Total run time: 24.699 seconds to process 20GB fst files (loading time ~ 10 seconds)
The cold-start can be reproduced by purge command, which clears all the cached files. This leads me to thinking, when you perform comparisons between fst and other methods, have you tried clearing system buffers, cached files before reading? Here are some related topics
My another thinking is since "caching files" improves IO performance so much, is it possible to detect whether the file has a cold-start? If so, move the file to cache and read it. (this could be a whole new project and it might be complicated, I just want to share this idea, not requesting a new feature). On my machine, one single thread can only reach max of 300MB/s, which matches with "cold-start" result (20GB/56sec ~ 300MB/s, you are using omp critical, so essentially single threaded). However, when I load the file with multi-threads, it reaches >0.6~0.9 GB/s for quite a few seconds. This means, if we can find a method to load data to "cached memory" at 600MB/s, fst performance could potentially be doubled.
Although for large files (20BG), my system falls back to <300MB/s after a few seconds, for small files (<1GB) this feature is quite appealing.

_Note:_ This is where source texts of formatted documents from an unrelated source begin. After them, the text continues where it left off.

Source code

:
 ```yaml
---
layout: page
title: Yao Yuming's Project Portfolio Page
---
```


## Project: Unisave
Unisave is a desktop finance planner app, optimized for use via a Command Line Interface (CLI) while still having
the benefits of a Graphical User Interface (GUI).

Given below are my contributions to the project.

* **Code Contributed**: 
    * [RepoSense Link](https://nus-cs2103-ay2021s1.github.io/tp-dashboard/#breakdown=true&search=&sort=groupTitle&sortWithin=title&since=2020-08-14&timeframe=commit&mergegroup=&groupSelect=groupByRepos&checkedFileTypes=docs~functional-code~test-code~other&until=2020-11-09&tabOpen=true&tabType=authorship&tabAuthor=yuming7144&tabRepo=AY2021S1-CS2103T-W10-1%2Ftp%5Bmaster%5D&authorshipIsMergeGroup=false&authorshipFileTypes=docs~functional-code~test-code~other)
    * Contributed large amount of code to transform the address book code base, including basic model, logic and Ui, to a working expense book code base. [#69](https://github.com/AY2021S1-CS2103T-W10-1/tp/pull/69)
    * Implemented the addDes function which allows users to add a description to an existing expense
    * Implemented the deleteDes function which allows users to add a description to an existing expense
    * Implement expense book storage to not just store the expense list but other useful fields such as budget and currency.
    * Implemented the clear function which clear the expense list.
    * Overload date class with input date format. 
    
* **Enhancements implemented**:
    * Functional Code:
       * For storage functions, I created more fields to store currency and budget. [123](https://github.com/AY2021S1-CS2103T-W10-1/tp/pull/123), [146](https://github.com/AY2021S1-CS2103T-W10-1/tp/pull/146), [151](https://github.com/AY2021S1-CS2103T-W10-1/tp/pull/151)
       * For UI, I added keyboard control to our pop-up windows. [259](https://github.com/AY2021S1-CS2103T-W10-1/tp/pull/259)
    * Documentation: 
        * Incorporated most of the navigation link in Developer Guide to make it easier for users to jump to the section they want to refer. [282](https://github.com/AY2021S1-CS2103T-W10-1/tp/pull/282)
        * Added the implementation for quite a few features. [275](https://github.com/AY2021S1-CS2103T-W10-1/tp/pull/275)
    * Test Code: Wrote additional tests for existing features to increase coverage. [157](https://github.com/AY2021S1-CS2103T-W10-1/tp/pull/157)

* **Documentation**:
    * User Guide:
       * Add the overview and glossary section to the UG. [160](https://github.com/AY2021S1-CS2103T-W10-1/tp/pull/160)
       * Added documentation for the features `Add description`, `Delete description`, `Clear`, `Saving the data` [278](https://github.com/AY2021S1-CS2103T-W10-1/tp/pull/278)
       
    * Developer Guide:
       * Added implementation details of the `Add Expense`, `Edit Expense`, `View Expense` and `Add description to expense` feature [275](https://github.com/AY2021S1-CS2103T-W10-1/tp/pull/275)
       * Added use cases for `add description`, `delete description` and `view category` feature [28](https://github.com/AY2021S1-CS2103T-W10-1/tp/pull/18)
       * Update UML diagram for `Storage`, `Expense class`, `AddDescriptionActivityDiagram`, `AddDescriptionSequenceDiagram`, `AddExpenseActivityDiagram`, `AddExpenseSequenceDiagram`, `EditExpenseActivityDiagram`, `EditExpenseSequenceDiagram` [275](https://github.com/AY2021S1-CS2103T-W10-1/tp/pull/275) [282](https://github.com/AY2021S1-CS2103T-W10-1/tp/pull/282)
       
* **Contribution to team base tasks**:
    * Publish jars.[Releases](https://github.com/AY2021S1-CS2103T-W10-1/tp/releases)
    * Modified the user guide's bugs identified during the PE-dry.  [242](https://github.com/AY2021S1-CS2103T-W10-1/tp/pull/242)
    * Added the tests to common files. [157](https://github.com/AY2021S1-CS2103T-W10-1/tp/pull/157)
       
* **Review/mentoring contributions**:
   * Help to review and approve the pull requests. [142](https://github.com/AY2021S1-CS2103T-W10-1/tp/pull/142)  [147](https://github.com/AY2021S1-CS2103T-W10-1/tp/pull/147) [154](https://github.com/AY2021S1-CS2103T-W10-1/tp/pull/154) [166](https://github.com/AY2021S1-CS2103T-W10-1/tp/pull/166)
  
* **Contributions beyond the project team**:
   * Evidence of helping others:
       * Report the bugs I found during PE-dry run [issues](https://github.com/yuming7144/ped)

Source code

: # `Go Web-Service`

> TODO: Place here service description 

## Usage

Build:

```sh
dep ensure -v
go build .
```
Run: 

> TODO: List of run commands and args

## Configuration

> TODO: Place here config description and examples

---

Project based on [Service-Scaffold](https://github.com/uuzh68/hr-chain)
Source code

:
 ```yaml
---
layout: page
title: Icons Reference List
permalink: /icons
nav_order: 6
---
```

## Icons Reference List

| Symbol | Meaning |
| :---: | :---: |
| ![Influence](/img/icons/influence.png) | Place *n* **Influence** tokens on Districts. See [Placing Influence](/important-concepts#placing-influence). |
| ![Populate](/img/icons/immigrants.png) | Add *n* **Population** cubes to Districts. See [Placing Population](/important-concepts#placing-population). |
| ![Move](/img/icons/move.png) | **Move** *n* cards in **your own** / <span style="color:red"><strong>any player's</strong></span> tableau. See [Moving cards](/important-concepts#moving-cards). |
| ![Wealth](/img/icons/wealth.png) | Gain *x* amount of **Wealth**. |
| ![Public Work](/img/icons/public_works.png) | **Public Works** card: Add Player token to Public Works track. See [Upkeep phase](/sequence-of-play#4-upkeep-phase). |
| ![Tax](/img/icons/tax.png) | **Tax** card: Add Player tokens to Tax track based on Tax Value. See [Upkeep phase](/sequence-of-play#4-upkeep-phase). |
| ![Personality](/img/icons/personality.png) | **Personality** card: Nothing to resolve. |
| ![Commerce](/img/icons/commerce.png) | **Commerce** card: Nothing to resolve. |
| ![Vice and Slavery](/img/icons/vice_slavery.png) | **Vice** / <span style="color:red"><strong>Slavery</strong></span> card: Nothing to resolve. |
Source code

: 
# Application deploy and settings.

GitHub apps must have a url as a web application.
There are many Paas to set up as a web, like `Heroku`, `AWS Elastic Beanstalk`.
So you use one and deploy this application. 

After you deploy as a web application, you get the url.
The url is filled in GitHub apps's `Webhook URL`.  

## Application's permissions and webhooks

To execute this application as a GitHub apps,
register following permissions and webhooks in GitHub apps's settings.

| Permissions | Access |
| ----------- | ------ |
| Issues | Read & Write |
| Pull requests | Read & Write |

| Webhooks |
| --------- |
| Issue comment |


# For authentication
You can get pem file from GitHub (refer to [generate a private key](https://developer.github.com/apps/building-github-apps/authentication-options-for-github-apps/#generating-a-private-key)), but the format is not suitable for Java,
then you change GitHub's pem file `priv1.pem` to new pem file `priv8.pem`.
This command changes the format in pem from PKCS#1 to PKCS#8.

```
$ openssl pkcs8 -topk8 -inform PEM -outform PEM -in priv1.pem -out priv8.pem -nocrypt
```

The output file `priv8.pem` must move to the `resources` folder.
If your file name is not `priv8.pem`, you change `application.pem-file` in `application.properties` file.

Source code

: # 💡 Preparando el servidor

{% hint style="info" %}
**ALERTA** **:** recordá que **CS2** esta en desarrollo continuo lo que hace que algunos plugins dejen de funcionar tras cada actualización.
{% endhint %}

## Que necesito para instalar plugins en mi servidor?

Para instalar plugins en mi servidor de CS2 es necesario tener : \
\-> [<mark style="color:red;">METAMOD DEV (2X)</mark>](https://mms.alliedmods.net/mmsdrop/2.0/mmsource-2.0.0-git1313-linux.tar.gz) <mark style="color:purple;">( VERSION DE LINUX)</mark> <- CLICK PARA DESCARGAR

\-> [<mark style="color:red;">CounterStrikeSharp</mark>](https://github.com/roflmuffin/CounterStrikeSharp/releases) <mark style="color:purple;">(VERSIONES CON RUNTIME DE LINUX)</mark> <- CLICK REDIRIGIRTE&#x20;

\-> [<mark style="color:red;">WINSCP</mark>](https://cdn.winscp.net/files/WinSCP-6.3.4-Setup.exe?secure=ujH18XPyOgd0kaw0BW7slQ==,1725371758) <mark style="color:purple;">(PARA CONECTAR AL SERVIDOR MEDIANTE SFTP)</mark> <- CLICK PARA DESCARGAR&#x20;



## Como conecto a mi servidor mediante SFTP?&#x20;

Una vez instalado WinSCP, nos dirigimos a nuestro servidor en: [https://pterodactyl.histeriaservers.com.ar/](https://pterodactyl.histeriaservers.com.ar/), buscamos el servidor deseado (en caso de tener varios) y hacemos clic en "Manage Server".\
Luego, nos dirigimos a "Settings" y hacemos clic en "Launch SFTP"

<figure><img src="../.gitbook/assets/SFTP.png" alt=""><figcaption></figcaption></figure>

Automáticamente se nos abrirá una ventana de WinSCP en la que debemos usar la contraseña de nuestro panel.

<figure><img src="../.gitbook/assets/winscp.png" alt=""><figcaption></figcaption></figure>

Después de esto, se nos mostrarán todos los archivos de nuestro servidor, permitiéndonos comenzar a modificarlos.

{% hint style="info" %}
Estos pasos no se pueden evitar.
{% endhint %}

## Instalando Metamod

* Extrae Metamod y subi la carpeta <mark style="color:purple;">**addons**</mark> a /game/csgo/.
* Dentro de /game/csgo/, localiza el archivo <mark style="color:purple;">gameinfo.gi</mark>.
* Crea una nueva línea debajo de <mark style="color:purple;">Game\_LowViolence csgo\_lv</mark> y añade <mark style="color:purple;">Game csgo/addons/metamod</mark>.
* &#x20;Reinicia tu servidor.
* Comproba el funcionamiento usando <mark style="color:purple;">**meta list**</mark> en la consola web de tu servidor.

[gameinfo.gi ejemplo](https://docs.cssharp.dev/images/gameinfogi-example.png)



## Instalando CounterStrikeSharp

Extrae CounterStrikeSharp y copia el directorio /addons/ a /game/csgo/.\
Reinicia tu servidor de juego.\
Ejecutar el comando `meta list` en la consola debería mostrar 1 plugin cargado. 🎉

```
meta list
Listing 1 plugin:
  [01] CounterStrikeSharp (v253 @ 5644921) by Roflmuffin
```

To correct the comment above, I'm not sure whether >0.6~0.9 GB/s can only be reached via multi-threads or not, I was using multisession parallel in R to run a for loop. You might be able to achieve that speed by adjusting streamer buffer size to system optimal. Also I was using cstdio instead of fstream, which gives me 1.5x performance under omp critical section.
Hi @dipterix, thanks for sharing your ideas and suggestions!
And yes, you're very right, the caching effect is extremely important to take into account. To make sure the files are not cached in the benchmarks, I only use each file once. So new files are generated for each measurement. That's much slower for the benchmark, but at least we can be sure the caching effect do not play a role in the benchmarks.
The caching effect is an OS level optimization where bytes read from disk are kept in RAM to use with subsequent reads to disk. So the first time we measure actual disk performance but after that we basically measure RAM retrieval performance, definitely not what we want to measure. Your 300 MB/s limit is most probably caused by a limitation in disk speed on your system. Single threaded disk speed can go up to multiple GB/s for fast NVME disks (but still slower than RAM :-)).
It's definitely interesting to investigate the performance differences between cstdio and fstream in more detail and see if any gains can be made there!